Still, the results of the present randomized controlled clinical trial should be carefully interpreted in context of its limitations. First, the preparation of blood-derived biomaterials such as PRF requires collection of the patient’s own blood. Consequently, patients who were anxious of this procedure refused to participate in the present study. Second, blinding of participants could not be implemented due to the nature of procedure as the test group required blood sample collection. Third, although a 9-month follow-up period may be an acceptable period for evaluating healing and bone remodeling in periodontal defect, longer follow-up periods remain to be desirable to evaluate true periodontal endpoints (e.g., tooth survival). Yet, this was not feasible with the current study’s population from lower socio-economic background, visiting the Faculty of Dentistry, Cairo University, primarily for symptomatic treatment and considering repeated visits over a longer period a burden to their daily life. Fourth, despite the fact that in the current investigation a conventional UNC-15 periodontal probe was used for recording the periodontal findings, being a cost-effective modality of acceptable accuracy in the hands of a calibrated operator, the use of pressure sensitive periodontal probes could have additionally heightened the sensitivity and accuracy of the recorded surrogate parameters. Fifth, the current study did not record patient-related outcomes (e.g., postoperative pain, swelling, bleeding, outcomes related to the venipuncture). Finally, as in most clinical trials, the true nature of the achieved periodontal healing/regeneration could not be verified through a histological analysis for evident ethical reasons, but had to be indirectly assumed through surrogate clinical and radiographic parameters.

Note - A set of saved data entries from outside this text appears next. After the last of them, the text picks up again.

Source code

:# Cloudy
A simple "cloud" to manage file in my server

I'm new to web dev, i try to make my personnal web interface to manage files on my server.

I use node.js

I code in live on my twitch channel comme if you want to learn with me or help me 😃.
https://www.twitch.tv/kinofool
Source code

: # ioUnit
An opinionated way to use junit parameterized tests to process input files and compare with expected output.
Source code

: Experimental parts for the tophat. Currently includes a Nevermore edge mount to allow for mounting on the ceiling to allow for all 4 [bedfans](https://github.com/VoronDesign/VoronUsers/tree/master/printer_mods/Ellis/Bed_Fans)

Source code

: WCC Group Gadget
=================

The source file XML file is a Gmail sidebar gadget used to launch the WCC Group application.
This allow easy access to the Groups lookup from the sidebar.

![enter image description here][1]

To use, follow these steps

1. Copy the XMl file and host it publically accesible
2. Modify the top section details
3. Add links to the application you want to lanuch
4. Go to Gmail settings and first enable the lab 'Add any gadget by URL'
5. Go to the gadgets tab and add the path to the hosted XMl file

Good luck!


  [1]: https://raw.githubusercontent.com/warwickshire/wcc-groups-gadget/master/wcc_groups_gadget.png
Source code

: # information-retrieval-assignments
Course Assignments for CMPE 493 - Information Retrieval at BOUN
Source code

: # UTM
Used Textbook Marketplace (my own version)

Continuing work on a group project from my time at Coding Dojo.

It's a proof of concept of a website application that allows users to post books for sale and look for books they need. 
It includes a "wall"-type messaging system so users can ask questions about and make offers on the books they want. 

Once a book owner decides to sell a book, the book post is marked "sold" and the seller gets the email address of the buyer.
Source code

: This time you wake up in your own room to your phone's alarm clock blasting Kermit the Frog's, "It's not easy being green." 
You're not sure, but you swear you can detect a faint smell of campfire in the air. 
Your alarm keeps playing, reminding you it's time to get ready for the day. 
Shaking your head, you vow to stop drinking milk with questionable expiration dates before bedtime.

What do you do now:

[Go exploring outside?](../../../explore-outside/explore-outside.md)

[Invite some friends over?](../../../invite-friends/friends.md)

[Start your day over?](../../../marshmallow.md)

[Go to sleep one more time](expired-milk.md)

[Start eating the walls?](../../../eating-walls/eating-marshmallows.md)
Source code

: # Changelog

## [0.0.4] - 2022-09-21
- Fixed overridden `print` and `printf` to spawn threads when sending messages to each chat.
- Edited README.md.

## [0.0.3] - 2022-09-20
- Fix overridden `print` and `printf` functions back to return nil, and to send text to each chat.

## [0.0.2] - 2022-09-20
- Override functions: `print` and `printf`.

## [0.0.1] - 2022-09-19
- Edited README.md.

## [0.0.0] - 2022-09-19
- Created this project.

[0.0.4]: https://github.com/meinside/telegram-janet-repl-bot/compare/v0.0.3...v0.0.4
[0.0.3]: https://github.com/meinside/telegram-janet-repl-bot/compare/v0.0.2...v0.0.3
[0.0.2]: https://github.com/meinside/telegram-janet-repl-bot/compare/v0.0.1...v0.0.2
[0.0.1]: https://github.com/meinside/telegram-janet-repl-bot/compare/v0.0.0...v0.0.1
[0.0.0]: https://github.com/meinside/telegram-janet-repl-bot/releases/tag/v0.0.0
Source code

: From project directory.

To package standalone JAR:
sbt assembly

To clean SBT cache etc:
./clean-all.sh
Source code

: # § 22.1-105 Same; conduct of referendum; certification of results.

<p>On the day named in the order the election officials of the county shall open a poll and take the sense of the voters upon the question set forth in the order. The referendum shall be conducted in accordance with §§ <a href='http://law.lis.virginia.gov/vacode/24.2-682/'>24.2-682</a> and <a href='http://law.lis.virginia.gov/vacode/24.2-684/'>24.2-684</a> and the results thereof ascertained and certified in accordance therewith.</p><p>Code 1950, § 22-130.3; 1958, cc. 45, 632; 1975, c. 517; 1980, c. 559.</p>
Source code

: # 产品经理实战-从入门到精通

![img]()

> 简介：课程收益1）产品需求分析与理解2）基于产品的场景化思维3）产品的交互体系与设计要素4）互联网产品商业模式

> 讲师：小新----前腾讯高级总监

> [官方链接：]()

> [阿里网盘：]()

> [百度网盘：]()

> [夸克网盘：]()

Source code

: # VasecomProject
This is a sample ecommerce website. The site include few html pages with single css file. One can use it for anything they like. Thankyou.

Within the limitation of the present randomized controlled clinical trial, it can be concluded that both OFD alone or in conjunction with low-speed PRF were able to produce significant improvement in clinical (CAL-gain and PD-reduction) and radiographic parameters (RLDD) in the treatment of periodontal defects 9 months post-surgically. The presence of low-speed PRF in the test group resulted in superior CAL-gain and PD-reduction and hence can be considered a viable cost-effective addition for improving periodontal healing/regeneration with OFD. Future research is required to explore possible advancements in blood collection tube compositions and their influence on the obtained low-speed PRF volume and quality [
32,
47]. Horizontal centrifugal procedures, which are postulated to enhance PRF inclusion and uniform distribution of platelets and leucocyte [
57,
58], should be further investigated with various centrifugal speed and force settings, with special emphasis on optimization of the regenerative and antibiotics/biological delivery potential of low-speed PRF (
30,
59). Finally, further studies with longer follow-up periods are needed to confirm the reported effects, especially in comparison to different PRF preparation schemes (e.g., L-PRF) or in combination with periodontal biomaterials (bone grafts or biological agents).